La “France de propriétaires” promise depuis cinquante ans vacille. Entre fiscalité durcie depuis 2017, taux en hausse et prix déconnectés des revenus, l’accession devient hors de portée pour de nombreux ménages, surtout les jeunes. Que reste-t-il du rêve sarkozyste ?
La “France de propriétaires” une ambition politique devenue mirage
Des promesses vieilles de 50 ans
Depuis Valéry Giscard d’Estaing jusqu’à Nicolas Sarkozy, l’idée d’une « France de propriétaires » symbolise la réussite et la stabilité sociale. Ce rêve national s’appuyait sur une croyance simple : devenir propriétaire, c’était accéder à la liberté économique. En 2007, Sarkozy relance ce projet avec la promesse d’un crédit immobilier accessible à tous.
Mais le contexte change. L’endettement des ménages explose, les taux montent, et les salaires stagnent. L’idéologie de la propriété universelle se heurte à la réalité du pouvoir d’achat. Aujourd’hui, seule une minorité parvient encore à boucler un financement sans aide extérieure.
Quand les politiques ont favorisé les investisseurs plutôt que les acheteurs
De Borloo à Pinel, les dispositifs fiscaux ont encouragé l’investissement locatif plutôt que l’achat de résidence principale. Les ménages modestes, eux, n’ont bénéficié d’aucun levier équitable. Résultat : une France de bailleurs plutôt que de propriétaires. Le rêve d’un logement pour tous s’est transformé en marché spéculatif, accentuant la fracture sociale entre ceux qui possèdent et ceux qui louent.
Les écarts se creusent davantage dans les grandes villes où la pression foncière rend tout projet d’achat illusoire. La propriété, jadis symbole d’ascension, devient un privilège rare.
2017–2025 le tournant fiscal sous Emmanuel Macron
L’impôt sur la fortune immobilière et la fin de la neutralité fiscale
En 2017, le passage de l’ISF à l’IFI marque un tournant majeur. Les patrimoines financiers sont épargnés, mais l’immobilier devient la cible. Pour de nombreux Français, cette réforme sonne comme une pénalisation injuste des classes moyennes, souvent propriétaires de leur résidence principale. La fiscalité du logement se transforme en fardeau, freinant l’investissement et décourageant l’achat.
En parallèle, la suppression de la taxe d’habitation s’accompagne d’une hausse de la taxe foncière. Résultat : les propriétaires paient plus, pour moins de stabilité. Les coûts d’entretien et de fiscalité s’ajoutent à des crédits déjà plus chers, mettant en péril des budgets familiaux fragiles.

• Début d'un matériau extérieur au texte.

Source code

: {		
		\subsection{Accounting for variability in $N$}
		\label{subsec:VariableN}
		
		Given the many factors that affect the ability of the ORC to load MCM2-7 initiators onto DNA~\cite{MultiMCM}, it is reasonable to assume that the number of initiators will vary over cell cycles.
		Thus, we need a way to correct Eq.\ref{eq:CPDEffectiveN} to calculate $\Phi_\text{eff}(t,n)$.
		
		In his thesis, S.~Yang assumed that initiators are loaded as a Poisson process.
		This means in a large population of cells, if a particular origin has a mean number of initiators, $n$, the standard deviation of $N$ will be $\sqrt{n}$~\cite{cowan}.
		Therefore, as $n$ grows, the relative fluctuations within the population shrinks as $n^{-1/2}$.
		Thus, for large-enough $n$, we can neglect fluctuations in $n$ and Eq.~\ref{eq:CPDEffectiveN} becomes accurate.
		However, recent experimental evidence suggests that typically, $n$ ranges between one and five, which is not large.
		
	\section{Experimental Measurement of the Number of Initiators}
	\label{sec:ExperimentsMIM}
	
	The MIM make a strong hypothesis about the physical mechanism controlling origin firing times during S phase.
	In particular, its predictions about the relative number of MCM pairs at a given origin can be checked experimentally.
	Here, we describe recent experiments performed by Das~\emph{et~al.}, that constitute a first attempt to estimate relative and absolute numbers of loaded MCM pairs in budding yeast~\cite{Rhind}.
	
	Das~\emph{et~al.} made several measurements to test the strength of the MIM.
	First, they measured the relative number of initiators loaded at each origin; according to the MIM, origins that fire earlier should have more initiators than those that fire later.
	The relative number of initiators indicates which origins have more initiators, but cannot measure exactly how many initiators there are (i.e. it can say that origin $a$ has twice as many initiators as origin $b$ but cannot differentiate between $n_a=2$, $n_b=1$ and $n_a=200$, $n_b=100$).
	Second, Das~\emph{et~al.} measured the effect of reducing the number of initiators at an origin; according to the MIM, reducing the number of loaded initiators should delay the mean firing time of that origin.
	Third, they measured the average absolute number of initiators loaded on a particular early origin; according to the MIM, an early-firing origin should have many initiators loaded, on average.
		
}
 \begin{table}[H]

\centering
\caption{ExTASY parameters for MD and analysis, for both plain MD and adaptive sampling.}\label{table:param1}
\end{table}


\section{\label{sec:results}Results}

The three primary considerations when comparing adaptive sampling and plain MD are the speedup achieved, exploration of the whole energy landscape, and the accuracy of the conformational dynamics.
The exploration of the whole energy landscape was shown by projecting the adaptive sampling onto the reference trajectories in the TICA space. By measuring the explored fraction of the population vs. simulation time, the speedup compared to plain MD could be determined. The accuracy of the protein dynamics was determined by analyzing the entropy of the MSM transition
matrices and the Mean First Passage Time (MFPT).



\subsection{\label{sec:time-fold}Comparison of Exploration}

Encadrement, taxes et rentabilité en berne
L’encadrement des loyers, la réforme du statut LMNP et la hausse des droits de mutation ont affaibli la rentabilité locative. Dans les grandes villes, elle chute sous les 2,5 %, poussant certains propriétaires à se tourner vers la location saisonnière. Ce mouvement accentue la pénurie de logements disponibles à long terme.
Le marché immobilier devient ainsi paradoxal : les prix stagnent, les acheteurs se raréfient, et les vendeurs peinent à céder leur bien. Le rêve d’un patrimoine accessible se transforme en casse-tête fiscal et financier.
Une génération privée de toit et d’espoir
Les jeunes premières victimes de la flambée des taux
Entre 2022 et 2025, les taux immobiliers sont passés de 1 % à plus de 3,2 %. Cette hausse a suffi à exclure une génération entière du marché de la propriété. Les jeunes actifs, déjà fragilisés par le coût de la vie, voient leur capacité d’emprunt s’effondrer. Un appartement de 250 000 euros en 2017 n’est plus qu’un rêve en 2025.
Les courtiers parlent désormais de “génération locataire”. À l’impossibilité d’acheter s’ajoute la tension du marché locatif : loyers en hausse, dossiers refusés, espaces réduits. Le logement devient un luxe, non un droit.
Faut-il repenser la politique du logement ?
Face à cette crise, les professionnels réclament une réforme structurelle. Un ministère du Logement fort, une politique territoriale ambitieuse et un soutien réel aux primo-accédants pourraient relancer la confiance. Aujourd’hui, l’immobilier pèse 15 % du PIB français mais reste traité comme une variable d’ajustement.
Rétablir la “France de propriétaires” suppose de redonner du pouvoir d’achat aux ménages, de stabiliser la fiscalité et d’encourager la construction. Sans cela, le rêve sarkozyste restera une page d’histoire, non un projet d’avenir.